Instructions to follow
Your answer must consist solely of the lines from the start of the entries below through the line with "3️⃣ **Prepare the Data**", unchanged.

Data extract
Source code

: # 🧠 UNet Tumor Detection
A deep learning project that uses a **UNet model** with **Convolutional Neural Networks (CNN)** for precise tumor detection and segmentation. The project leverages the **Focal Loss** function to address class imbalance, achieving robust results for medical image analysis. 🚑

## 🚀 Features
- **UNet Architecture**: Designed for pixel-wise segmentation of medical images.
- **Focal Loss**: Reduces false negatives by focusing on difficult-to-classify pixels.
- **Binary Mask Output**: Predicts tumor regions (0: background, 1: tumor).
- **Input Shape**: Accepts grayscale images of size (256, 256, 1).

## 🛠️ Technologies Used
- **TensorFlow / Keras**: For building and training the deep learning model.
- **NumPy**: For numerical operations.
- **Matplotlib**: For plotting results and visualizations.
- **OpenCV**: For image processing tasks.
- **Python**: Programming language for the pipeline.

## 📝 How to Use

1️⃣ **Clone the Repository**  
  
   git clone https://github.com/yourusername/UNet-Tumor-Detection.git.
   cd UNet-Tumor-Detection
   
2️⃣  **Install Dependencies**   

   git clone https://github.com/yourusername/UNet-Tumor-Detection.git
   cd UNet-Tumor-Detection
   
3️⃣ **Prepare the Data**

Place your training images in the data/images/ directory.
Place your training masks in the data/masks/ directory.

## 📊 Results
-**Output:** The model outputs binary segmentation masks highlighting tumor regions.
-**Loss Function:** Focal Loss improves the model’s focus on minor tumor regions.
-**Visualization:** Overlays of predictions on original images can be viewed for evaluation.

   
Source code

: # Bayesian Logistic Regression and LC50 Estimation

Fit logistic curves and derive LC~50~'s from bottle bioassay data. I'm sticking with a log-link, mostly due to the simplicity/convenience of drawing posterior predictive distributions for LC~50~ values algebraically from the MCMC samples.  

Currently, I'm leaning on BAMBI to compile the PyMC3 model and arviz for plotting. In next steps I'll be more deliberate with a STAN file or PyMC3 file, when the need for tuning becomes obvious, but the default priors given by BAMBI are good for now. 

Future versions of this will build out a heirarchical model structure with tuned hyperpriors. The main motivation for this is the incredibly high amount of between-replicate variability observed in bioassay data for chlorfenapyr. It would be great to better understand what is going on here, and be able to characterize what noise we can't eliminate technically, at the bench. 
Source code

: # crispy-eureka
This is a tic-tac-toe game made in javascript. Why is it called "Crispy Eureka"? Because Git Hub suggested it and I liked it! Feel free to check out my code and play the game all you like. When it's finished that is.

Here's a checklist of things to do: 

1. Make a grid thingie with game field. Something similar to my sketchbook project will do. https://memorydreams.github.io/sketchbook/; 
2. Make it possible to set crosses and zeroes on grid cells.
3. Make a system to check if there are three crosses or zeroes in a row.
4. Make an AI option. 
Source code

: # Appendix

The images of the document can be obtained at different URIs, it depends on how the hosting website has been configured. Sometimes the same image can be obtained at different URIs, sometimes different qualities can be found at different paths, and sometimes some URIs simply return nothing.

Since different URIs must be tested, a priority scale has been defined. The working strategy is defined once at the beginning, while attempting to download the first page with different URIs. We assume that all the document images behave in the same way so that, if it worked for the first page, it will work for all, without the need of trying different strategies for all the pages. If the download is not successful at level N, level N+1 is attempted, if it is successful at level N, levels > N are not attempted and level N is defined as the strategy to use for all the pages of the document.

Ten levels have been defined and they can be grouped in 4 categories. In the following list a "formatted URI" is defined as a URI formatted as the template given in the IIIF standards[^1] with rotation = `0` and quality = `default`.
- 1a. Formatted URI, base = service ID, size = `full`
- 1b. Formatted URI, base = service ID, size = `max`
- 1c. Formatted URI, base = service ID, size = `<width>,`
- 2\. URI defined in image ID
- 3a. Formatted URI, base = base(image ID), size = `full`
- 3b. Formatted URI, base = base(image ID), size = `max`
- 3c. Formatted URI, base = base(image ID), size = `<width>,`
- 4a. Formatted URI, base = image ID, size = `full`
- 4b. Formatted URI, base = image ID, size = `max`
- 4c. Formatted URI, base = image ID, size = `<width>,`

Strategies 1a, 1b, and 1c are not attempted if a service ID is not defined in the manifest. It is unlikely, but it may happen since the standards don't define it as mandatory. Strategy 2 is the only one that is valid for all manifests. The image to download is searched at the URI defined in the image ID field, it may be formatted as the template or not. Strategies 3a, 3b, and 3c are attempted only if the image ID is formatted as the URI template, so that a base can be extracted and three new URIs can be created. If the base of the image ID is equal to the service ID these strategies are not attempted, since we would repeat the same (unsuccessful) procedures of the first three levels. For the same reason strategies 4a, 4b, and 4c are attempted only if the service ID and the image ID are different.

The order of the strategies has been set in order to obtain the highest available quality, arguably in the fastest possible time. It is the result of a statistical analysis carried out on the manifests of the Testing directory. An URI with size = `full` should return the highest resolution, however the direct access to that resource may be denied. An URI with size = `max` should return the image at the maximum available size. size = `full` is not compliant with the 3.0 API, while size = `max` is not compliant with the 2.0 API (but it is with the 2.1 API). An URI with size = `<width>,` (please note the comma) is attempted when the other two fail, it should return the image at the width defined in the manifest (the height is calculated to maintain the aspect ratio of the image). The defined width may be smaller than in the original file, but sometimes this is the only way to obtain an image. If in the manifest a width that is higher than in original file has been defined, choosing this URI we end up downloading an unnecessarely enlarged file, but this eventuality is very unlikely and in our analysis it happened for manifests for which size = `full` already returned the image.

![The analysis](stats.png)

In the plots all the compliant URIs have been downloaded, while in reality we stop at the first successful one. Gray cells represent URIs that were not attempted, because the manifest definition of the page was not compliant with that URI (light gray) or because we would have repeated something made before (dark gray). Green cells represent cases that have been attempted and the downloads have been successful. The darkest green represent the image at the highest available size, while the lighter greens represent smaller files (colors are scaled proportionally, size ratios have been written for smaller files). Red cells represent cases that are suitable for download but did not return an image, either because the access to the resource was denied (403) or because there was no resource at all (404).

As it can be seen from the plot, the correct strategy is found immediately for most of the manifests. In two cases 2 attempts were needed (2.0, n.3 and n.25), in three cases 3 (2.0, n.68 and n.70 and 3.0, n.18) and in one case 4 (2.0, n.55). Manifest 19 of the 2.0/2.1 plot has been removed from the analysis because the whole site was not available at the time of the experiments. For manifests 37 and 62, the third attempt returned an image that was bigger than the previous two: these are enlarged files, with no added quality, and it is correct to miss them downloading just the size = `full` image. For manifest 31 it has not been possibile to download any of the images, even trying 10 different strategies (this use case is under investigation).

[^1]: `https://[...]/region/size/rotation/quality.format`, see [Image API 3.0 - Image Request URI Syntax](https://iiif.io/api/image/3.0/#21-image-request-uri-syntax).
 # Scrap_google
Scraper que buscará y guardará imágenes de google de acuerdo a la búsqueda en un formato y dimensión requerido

Problem solution
Source code

: # 🧠 UNet Tumor Detection
A deep learning project that uses a **UNet model** with **Convolutional Neural Networks (CNN)** for precise tumor detection and segmentation. The project leverages the **Focal Loss** function to address class imbalance, achieving robust results for medical image analysis. 🚑

## 🚀 Features
- **UNet Architecture**: Designed for pixel-wise segmentation of medical images.
- **Focal Loss**: Reduces false negatives by focusing on difficult-to-classify pixels.
- **Binary Mask Output**: Predicts tumor regions (0: background, 1: tumor).
- **Input Shape**: Accepts grayscale images of size (256, 256, 1).

## 🛠️ Technologies Used
- **TensorFlow / Keras**: For building and training the deep learning model.
- **NumPy**: For numerical operations.
- **Matplotlib**: For plotting results and visualizations.
- **OpenCV**: For image processing tasks.
- **Python**: Programming language for the pipeline.

## 📝 How to Use

1️⃣ **Clone the Repository**  
  
   git clone https://github.com/yourusername/UNet-Tumor-Detection.git.
   cd UNet-Tumor-Detection
   
2️⃣  **Install Dependencies**   

   git clone https://github.com/yourusername/UNet-Tumor-Detection.git
   cd UNet-Tumor-Detection
   
3️⃣ **Prepare the Data**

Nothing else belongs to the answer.